§ **Work item**
In the listing below, lines with the string "csproj" are to be counted; the number is the entire reply.
- - -
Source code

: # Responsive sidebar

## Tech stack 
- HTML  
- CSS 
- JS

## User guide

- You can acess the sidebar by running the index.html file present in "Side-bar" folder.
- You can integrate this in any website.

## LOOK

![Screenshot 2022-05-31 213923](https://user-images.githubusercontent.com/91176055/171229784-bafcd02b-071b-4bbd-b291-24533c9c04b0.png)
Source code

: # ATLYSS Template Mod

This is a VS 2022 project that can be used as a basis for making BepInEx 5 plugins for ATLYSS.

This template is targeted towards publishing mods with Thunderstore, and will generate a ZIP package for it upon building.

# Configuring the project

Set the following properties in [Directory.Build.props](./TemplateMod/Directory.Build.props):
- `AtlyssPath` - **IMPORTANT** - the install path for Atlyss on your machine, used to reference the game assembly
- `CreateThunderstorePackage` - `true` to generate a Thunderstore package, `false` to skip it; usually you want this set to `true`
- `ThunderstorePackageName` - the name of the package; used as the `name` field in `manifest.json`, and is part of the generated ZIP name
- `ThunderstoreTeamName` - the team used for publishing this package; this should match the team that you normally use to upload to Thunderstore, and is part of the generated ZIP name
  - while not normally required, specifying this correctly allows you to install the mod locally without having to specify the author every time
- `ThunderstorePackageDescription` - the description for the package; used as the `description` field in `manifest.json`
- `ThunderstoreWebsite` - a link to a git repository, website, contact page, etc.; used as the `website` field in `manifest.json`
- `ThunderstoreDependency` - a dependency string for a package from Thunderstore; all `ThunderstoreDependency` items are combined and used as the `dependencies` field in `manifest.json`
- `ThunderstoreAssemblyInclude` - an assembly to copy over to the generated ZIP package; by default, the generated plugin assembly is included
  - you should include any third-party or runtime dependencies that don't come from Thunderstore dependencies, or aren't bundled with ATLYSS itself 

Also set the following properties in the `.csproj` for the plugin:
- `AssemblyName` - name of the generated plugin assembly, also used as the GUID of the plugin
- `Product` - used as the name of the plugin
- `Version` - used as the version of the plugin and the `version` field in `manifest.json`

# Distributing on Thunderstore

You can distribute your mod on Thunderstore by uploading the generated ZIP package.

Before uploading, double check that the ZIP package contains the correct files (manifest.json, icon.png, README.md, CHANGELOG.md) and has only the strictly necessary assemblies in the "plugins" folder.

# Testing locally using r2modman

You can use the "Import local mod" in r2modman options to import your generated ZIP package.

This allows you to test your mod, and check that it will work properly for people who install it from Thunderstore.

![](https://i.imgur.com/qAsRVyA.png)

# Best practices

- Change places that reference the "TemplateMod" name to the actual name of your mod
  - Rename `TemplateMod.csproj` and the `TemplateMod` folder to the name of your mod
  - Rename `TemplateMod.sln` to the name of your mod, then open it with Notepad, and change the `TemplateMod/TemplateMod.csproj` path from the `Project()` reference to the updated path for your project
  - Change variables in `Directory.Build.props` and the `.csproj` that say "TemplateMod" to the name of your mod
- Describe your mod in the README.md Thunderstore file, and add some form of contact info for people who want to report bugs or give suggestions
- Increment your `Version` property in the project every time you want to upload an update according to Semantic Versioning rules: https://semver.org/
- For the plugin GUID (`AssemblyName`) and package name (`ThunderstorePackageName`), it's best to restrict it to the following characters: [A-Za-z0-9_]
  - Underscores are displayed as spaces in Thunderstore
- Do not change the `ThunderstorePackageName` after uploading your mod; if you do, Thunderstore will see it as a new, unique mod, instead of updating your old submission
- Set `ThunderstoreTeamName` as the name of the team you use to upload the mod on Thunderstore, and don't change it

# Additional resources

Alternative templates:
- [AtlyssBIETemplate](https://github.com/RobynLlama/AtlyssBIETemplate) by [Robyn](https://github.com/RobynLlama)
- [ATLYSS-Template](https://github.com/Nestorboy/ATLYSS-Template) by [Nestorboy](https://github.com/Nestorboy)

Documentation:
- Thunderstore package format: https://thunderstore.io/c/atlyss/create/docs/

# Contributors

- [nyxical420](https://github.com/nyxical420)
- - -
§ **Response below**
4